Wednesday, July 29, 2009

The Shining: Is It Weird That Delbert Grady Was My Favorite Character?

Stanley Kubrick is a man who knows how to make a person shake in their boots. This movie for many is the epitome of a scary movie and I know a few people who still refuse to watch it. While not really that gory, the film does something more terrifying here which is a psychological horror.

Jack Torrance has recently become the Overlook Hotel's new caretaker. Which means he and his family must live secluded in the hotel throughout the off season, which has the unfortunate problem of always getting monstrously snowed in. Danny the Torrance's son, has a special friend named Tony who lives in his mouth and whom he talks to through his finger. While being given a tour of the hotel, Mr. Hallorann the hotel chef, takes a liking to Danny and tells him that he has something that his grandmother used to refer to as the "Shining" some people have it, some people don't. What it really is, is a form of ESP that allows Danny and Mr. Hallorann to see some terrifying things. He lets Danny know that a lot of bad things have happened in this hotel, but that what he sees is just a picture, it's not real and it can't hurt him. Or can it?

Months and months go by and things are sort of OK. Despite Shelley Duvall being creepy and ugly and Jack Nicholson slowly losing his mind. Although I would go crazy too if I was married to Shelley Duvall. So poor little Danny gets exposed to some pretty messed up stuff. There is an ominous horror in room 237 and even though Mr. Hallorann tells him never to go in there, Danny's curiosity just can't be resisted. He shows up downstairs with horrible bruises and can only be described as "out of it". Jack Nicholson goes to investigate and we find a hot naked lady in a bathtub.

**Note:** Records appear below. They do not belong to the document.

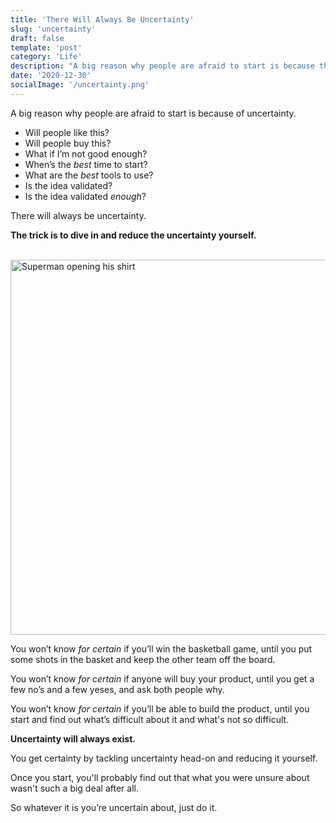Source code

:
 ```yaml
---
title: 'There Will Always Be Uncertainty'
slug: 'uncertainty'
draft: false
template: 'post'
category: 'Life'
description: "A big reason why people are afraid to start is because they're unsure of what will happen. There will always be uncertainty. The trick is to dive in and reduce the uncertainty yourself."
date: '2020-12-30'
socialImage: '/uncertainty.png'
---
```


A big reason why people are afraid to start is because of uncertainty.

- Will people like this?
- Will people buy this?
- What if I’m not good enough?
- When’s the _best_ time to start?
- What are the _best_ tools to use?
- Is the idea validated?
- Is the idea validated _enough_?

There will always be uncertainty.

**The trick is to dive in and reduce the uncertainty yourself.**

<br />
<img src="https://media.giphy.com/media/Zno3oO7YQHwCA/giphy.gif" alt="Superman opening his shirt" border="0" width="600">

<br />

You won’t know _for certain_ if you’ll win the basketball game, until you put some shots in the basket and keep the other team off the board.

You won’t know _for certain_ if anyone will buy your product, until you get a few no’s and a few yeses, and ask both people why.

You won’t know _for certain_ if you’ll be able to build the product, until you start and find out what’s difficult about it and what's not so difficult.

**Uncertainty will always exist.**

You get certainty by tackling uncertainty head-on and reducing it yourself.

Once you start, you'll probably find out that what you were unsure about wasn't such a big deal after all.

So whatever it is you’re uncertain about, just do it.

This is what attacked poor Danny? The woman slinks over to Jack and starts macking it with him. Then Jack looks in the mirror. The sexy woman has become a disgusting and molding, rotten old granny who laughs and laughs. The site of her wrinkly and decaying body can only be described as the most disgusting thing you will ever see.

Now Jack starts seeing ghosts and having drinks with them, and Shelley Duvall walks in on a bizarre and disturbing scene between two men, one who is wearing a weird animal mask...
Things just start getting crazy. The twins in the hallway, frickin' Danny riding that big wheel around turning corners and not knowing what to expect. It is done well in so many many ways.

When I saw this for the first time I went to bed pretty scared. Our houses heating pipes would always make the sound of rushing water and whenever I closed my eyes I could only envision the blood pouring out of the elevator and flooding the lobby. It's little scenes like that, that make this movie truly memorable and scary.

I could go on and on about the meanings and symbols embedded in the movie but what it comes down to, is that this is truly a work of art. We start feeling the madness of it all just as Jack Nicholson does and in all fairness I too would love to just take an axe to a door every now and then. The ending is pretty powerful and makes you think about the entire movie all over again. The real horrors are inside of us, and they are alive forever...

The movie varies a lot from Stephen Kings novel of the same name, and book purists would want to watch the TV version starring Rebecca De Mornay, if they are in a tizzy about it. King's main beef with Kubricks version is that he makes Jack Nicholson the main character, when in the book the real villain or main character is the hotel itself. A valid point, although the hotel is what I think makes this movie scary. A lot of people think Jack Nicholson is responsible but I really understood that this hotel is one fucked up place.

Here is the big wheel scene with the twins and we get to hear a little bit from Tony, Tony Tone as well.


Anonymous said...

Delbert Grady is everyone's favorite. For years I've hung a postcard of the above shot of Jack Nicholson somewhere unexpected in my abode--the back of a closet door, the cellar stairwell, etc.

Ace89 said...

I found I liked this movie more than I did when it came out. I was originally disappointed, expecting more from Kubrick. Now I appreciate it more; and, yes, Delbert Grady is the scariest character in the film.